Este vínculo con los Beats, sin embargo, ha hecho que la propia poesía de Mondragón en ocasiones sea señalada como parte del movimiento, de manera injustificada.
Cuando se le pregunta qué opina de las personas que hacen esta asociación, el poeta mexicano responde con humor.
“Yo los traería a mi casa y les diría: ‘Miren, los poetas beat eran muy pobres’, y yo tengo muchas pinturas, muchas máscaras, lamparitas y espejos. No soy tan pobre”, bromea.
“Creo que todos los poetas actuales estamos en la misma ‘onda’, perdón por la palabra, y por ‘onda’ quiero decir la misma sorpresa ante el lenguaje”, dice también.
El año de 1968
Llegado el momento de escribir la editorial de la revista para el número de octubre de 1968, Mondragón no calló su profunda indignación ante la represión del Gobierno hacia el movimiento estudiantil, incluso antes de que ocurriera la masacre de Tlatelolco.
“El corno emplumado protesta enérgicamente contra semejante estadio de cosas. Estamos conscientes de que los responsables de todo el problema son los jefes de Gobierno, quienes han demostrado su ineptitud, su crueldad y su ceguera espiritual”, condenó Mondragón.
Y dejó una advertencia final: “Los jóvenes estudiantes están, en el fondo, luchando contra este sistema corrupto. Ellos tienen en sus manos el futuro y el presente. La poesía y la vida es de ellos. Ustedes, viejos, no tienen nada que ofrecer. Ellos lo dan todo. Algunos de ellos ya ofrecieron su vida”.
En el ajetreo posterior al 2 de octubre, Mondragón recibió una noticia terrible de boca de Randall, de quien ya se había divorciado: “¡Te quieren apresar!”, le gritó ella desde la ventana de su casa, mientras él volvía de un paseo con sus hijos.
Como uno de los firmantes responsables de los desplegados en favor de los estudiantes del Comité de Intelectuales, Artistas y Escritores, junto con Juan Rulfo, José Revueltas, Carlos Monsiváis, Jaime Augusto Shelley y Manuel Felguérez, su nombre no tardó en agregarse a la lista de los perseguidos.

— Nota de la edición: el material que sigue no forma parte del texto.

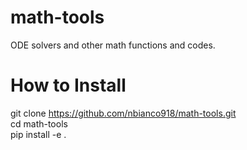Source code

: # math-tools
ODE solvers and other math functions and codes.


# How to Install
  git clone https://github.com/nbianco918/math-tools.git \
  cd math-tools \
  pip install -e . 
  
  
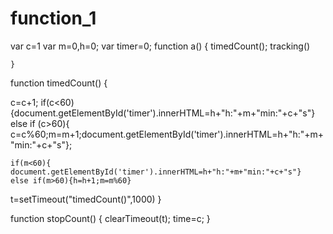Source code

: # function_1
var c=1
var m=0,h=0;
var timer=0;
function a()
    {
       timedCount();
        tracking()
        
    }
function timedCount()
 {

 c=c+1;
    if(c<60) {document.getElementById('timer').innerHTML=h+"h:"+m+"min:"+c+"s"}
    else if (c>60){ c=c%60;m=m+1;document.getElementById('timer').innerHTML=h+"h:"+m+"min:"+c+"s"};
     
    if(m<60){ document.getElementById('timer').innerHTML=h+"h:"+m+"min:"+c+"s"}
    else if(m>60){h=h+1;m=m%60}

 t=setTimeout("timedCount()",1000)
 }
    
function stopCount()
 {
 clearTimeout(t);
     time=c;
 }

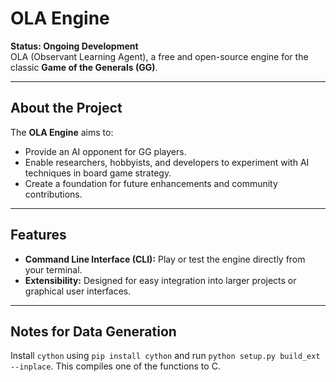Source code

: # OLA Engine

**Status: Ongoing Development**  
OLA (Observant Learning Agent), a free and open-source engine for the classic **Game of the Generals (GG)**.

---

## About the Project

The **OLA Engine** aims to:
- Provide an AI opponent for GG players.
- Enable researchers, hobbyists, and developers to experiment with AI techniques in board game strategy.
- Create a foundation for future enhancements and community contributions.

---

## Features

- **Command Line Interface (CLI):** Play or test the engine directly from your terminal.
- **Extensibility:** Designed for easy integration into larger projects or graphical user interfaces.

---

## Notes for Data Generation
Install `cython` using `pip install cython` and run `python setup.py build_ext --inplace`. This
compiles one of the functions to C.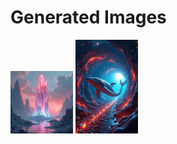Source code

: # Generated Images



<img src="2025_08_07_01.png" width="100"/> <img src="2025_08_07_02.png" width="100"/>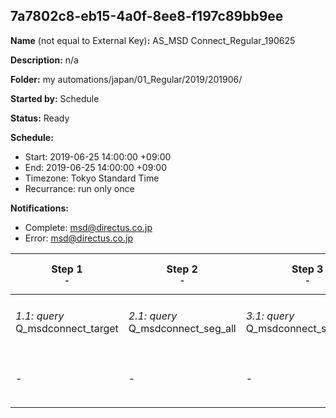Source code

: ## 7a7802c8-eb15-4a0f-8ee8-f197c89bb9ee

**Name** (not equal to External Key)**:** AS_MSD Connect_Regular_190625

**Description:** n/a

**Folder:** my automations/japan/01_Regular/2019/201906/

**Started by:** Schedule

**Status:** Ready

**Schedule:**

* Start: 2019-06-25 14:00:00 +09:00
* End: 2019-06-25 14:00:00 +09:00
* Timezone: Tokyo Standard Time
* Recurrance: run only once

**Notifications:**

* Complete: msd@directus.co.jp
* Error: msd@directus.co.jp

| Step 1<br>_<small>-</small>_ | Step 2<br>_<small>-</small>_ | Step 3<br>_<small>-</small>_ | Step 4<br>_<small>-</small>_ | Step 5<br>_<small>-</small>_ | Step 6<br>_<small>-</small>_ | Step 7<br>_<small>-</small>_ |
| --- | --- | --- | --- | --- | --- | --- |
| _1.1: query_<br>Q_msdconnect_target | _2.1: query_<br>Q_msdconnect_seg_all | _3.1: query_<br>Q_msdconnect_seg_all_ex | _4.1: query_<br>Q_msdconnect_seg_pharma | _5.1: query_<br>Q_msdconnect_seg_doctor | _6.1: wait_<br>04:00 午後 | _7.1: emailSend_<br>MA_MSD Connect_Regular_医師用_190625 |
| - | - | - | - | - | - | _7.2: emailSend_<br>MA_MSD Connect_Regular_薬剤師用_190625 |
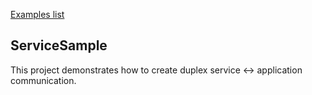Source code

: ﻿[Examples list](../readme.md)

## ServiceSample

This project demonstrates how to create duplex service <-> application communication.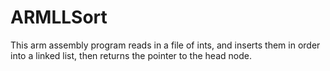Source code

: # ARMLLSort
This arm assembly program reads in a file of ints, and inserts them in order into a linked list, then returns the pointer to the head node.
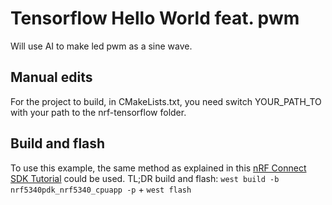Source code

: # Tensorflow Hello World feat. pwm
Will use AI to make led pwm as a sine wave.

## Manual edits
For the project to build, in CMakeLists.txt, you need switch YOUR_PATH_TO with your path to the nrf-tensorflow folder. 

## Build and flash
To use this example, the same method as explained in this [nRF Connect SDK Tutorial](https://devzone.nordicsemi.com/nordic/nrf-connect-sdk-guides/b/getting-started/posts/ncs-tutorial---temporary) could be used. 
TL;DR build and flash: `west build -b nrf5340pdk_nrf5340_cpuapp -p` + `west flash`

El corno emplumado no cedió y, aunque ya sin la firma de Mondragón por protección, publicó en su número siguiente una nueva editorial sobre el tema y el poema México: Olimpiada de 1968, de Paz, que denuncia la masacre de Tlatelolco.
Aún ahora, cuando relata esos días, Mondragón se muestra visiblemente afectado y se le quiebra la voz, pues fueron años de intimidación, con sus hijos en Cuba por protección y con el pasaporte de Randall secuestrado por agentes federales.
Y si bien El corno emplumado terminó sucumbiendo ante las presiones económicas y el miedo de los talleres de la Ciudad de imprimirlo, sus editores jamás cejaron ni un centímetro de sus convicciones.
Apoyado por Paz, quien intercedió por él ante el periodista Julio Scherer, entonces director del periódico Excélsior, Mondragón fue enviado como corresponsal del diario a Japón en 1971.
A su regreso a México, tuvo una prolífica carrera como coordinador de las oficinas de actividades literarias y de publicaciones del ISSSTE, además, claro, de continuar con su poesía, que cosechó galardones como el Premio Xavier Villaurrutia de Escritores para Escritores 2010 por Hojarasca.
A unos días de recibir un homenaje por su trayectoria, con verdadero ánimo budista, Mondragón sigue cultivando su pasión por el lenguaje.
“A veces y casi siempre es un lenguaje de gratitud a lo alto por la vida, por la magnificencia de la creación. Mire, nomás a las personas, a los pensamientos, a mi perro. Una maravilla, ¿no?”, celebra, con las manos por lo alto, mientras su perro Mateo, enorme, se asoma por la ventana.
“¿Qué otro sentimiento puede haber que no sea el de gratitud? Gracias, corazón, por seguir latiendo”, concluye, con el asombro de un muchacho que contempla el reverbero de la luz en su libro y la humildad genuina de un eterno aprendiz de brujo.